## To do
What is needed here is every entry, retyped exactly.

::::::::

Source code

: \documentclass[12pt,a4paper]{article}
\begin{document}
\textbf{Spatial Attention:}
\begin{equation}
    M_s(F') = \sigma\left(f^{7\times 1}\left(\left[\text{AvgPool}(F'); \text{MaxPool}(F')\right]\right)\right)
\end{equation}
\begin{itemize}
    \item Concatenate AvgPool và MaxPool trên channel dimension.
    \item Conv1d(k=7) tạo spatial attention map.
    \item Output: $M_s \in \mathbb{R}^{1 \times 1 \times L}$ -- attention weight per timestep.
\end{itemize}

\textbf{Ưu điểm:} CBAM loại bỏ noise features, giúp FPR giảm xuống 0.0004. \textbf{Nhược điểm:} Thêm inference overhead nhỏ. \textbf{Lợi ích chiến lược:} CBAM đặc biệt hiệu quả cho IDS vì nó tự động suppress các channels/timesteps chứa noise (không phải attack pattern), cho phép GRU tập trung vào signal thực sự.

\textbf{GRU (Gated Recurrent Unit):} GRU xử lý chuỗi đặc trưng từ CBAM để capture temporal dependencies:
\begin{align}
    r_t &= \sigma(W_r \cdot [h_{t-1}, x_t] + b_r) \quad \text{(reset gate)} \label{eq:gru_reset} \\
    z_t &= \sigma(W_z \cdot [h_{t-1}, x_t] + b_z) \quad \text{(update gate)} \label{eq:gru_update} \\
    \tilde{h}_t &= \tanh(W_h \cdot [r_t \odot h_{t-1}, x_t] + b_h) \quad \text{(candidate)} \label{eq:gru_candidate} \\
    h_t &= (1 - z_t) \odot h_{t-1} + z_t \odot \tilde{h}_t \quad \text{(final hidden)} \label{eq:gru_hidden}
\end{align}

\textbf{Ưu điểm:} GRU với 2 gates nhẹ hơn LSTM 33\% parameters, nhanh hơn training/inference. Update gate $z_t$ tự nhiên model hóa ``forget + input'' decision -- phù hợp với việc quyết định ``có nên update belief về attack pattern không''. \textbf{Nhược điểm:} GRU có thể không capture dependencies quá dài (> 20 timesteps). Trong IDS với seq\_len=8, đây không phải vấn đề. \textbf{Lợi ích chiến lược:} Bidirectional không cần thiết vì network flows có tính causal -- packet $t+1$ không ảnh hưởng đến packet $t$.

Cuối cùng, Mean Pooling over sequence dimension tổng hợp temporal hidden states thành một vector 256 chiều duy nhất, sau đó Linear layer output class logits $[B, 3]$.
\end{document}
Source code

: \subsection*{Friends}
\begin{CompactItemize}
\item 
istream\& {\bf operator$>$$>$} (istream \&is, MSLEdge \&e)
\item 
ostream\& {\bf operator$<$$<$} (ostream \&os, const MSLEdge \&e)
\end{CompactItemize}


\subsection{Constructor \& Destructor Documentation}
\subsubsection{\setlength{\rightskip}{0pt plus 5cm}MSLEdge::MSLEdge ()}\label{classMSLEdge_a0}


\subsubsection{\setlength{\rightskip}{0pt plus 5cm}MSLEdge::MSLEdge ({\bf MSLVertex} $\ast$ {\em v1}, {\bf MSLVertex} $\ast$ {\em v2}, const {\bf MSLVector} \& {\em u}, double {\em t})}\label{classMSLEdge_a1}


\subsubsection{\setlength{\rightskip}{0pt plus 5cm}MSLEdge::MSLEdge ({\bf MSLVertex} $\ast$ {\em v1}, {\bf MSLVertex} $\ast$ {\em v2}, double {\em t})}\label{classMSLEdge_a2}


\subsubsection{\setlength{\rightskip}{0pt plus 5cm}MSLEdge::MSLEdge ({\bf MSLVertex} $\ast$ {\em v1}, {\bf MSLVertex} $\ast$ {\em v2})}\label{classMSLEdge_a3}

::::::::

## Answer box
Source code

: \documentclass[12pt,a4paper]{article}
\begin{document}
\textbf{Spatial Attention:}
\begin{equation}
    M_s(F') = \sigma\left(f^{7\times 1}\left(\left[\text{AvgPool}(F'); \text{MaxPool}(F')\right]\right)\right)
\end{equation}
\begin{itemize}
    \item Concatenate AvgPool và MaxPool trên channel dimension.
    \item Conv1d(k=7) tạo spatial attention map.
    \item Output: $M_s \in \mathbb{R}^{1 \times 1 \times L}$ -- attention weight per timestep.
\end{itemize}

\textbf{Ưu điểm:} CBAM loại bỏ noise features, giúp FPR giảm xuống 0.0004. \textbf{Nhược điểm:} Thêm inference overhead nhỏ. \textbf{Lợi ích chiến lược:} CBAM đặc biệt hiệu quả cho IDS vì nó tự động suppress các channels/timesteps chứa noise (không phải attack pattern), cho phép GRU tập trung vào signal thực sự.

\textbf{GRU (Gated Recurrent Unit):} GRU xử lý chuỗi đặc trưng từ CBAM để capture temporal dependencies:
\begin{align}
    r_t &= \sigma(W_r \cdot [h_{t-1}, x_t] + b_r) \quad \text{(reset gate)} \label{eq:gru_reset} \\
    z_t &= \sigma(W_z \cdot [h_{t-1}, x_t] + b_z) \quad \text{(update gate)} \label{eq:gru_update} \\
    \tilde{h}_t &= \tanh(W_h \cdot [r_t \odot h_{t-1}, x_t] + b_h) \quad \text{(candidate)} \label{eq:gru_candidate} \\
    h_t &= (1 - z_t) \odot h_{t-1} + z_t \odot \tilde{h}_t \quad \text{(final hidden)} \label{eq:gru_hidden}
\end{align}

\textbf{Ưu điểm:} GRU với 2 gates nhẹ hơn LSTM 33\% parameters, nhanh hơn training/inference. Update gate $z_t$ tự nhiên model hóa ``forget + input'' decision -- phù hợp với việc quyết định ``có nên update belief về attack pattern không''. \textbf{Nhược điểm:} GRU có thể không capture dependencies quá dài (> 20 timesteps). Trong IDS với seq\_len=8, đây không phải vấn đề. \textbf{Lợi ích chiến lược:} Bidirectional không cần thiết vì network flows có tính causal -- packet $t+1$ không ảnh hưởng đến packet $t$.

Cuối cùng, Mean Pooling over sequence dimension tổng hợp temporal hidden states thành một vector 256 chiều duy nhất, sau đó Linear layer output class logits $[B, 3]$.
\end{document}
Source code

: \subsection*{Friends}
\begin{CompactItemize}
\item 
istream\& {\bf operator$>$$>$} (istream \&is, MSLEdge \&e)
\item 
ostream\& {\bf operator$<$$<$} (ostream \&os, const MSLEdge \&e)
\end{CompactItemize}


\subsection{Constructor \& Destructor Documentation}
\subsubsection{\setlength{\rightskip}{0pt plus 5cm}MSLEdge::MSLEdge ()}\label{classMSLEdge_a0}


\subsubsection{\setlength{\rightskip}{0pt plus 5cm}MSLEdge::MSLEdge ({\bf MSLVertex} $\ast$ {\em v1}, {\bf MSLVertex} $\ast$ {\em v2}, const {\bf MSLVector} \& {\em u}, double {\em t})}\label{classMSLEdge_a1}


\subsubsection{\setlength{\rightskip}{0pt plus 5cm}MSLEdge::MSLEdge ({\bf MSLVertex} $\ast$ {\em v1}, {\bf MSLVertex} $\ast$ {\em v2}, double {\em t})}\label{classMSLEdge_a2}


\subsubsection{\setlength{\rightskip}{0pt plus 5cm}MSLEdge::MSLEdge ({\bf MSLVertex} $\ast$ {\em v1}, {\bf MSLVertex} $\ast$ {\em v2})}\label{classMSLEdge_a3}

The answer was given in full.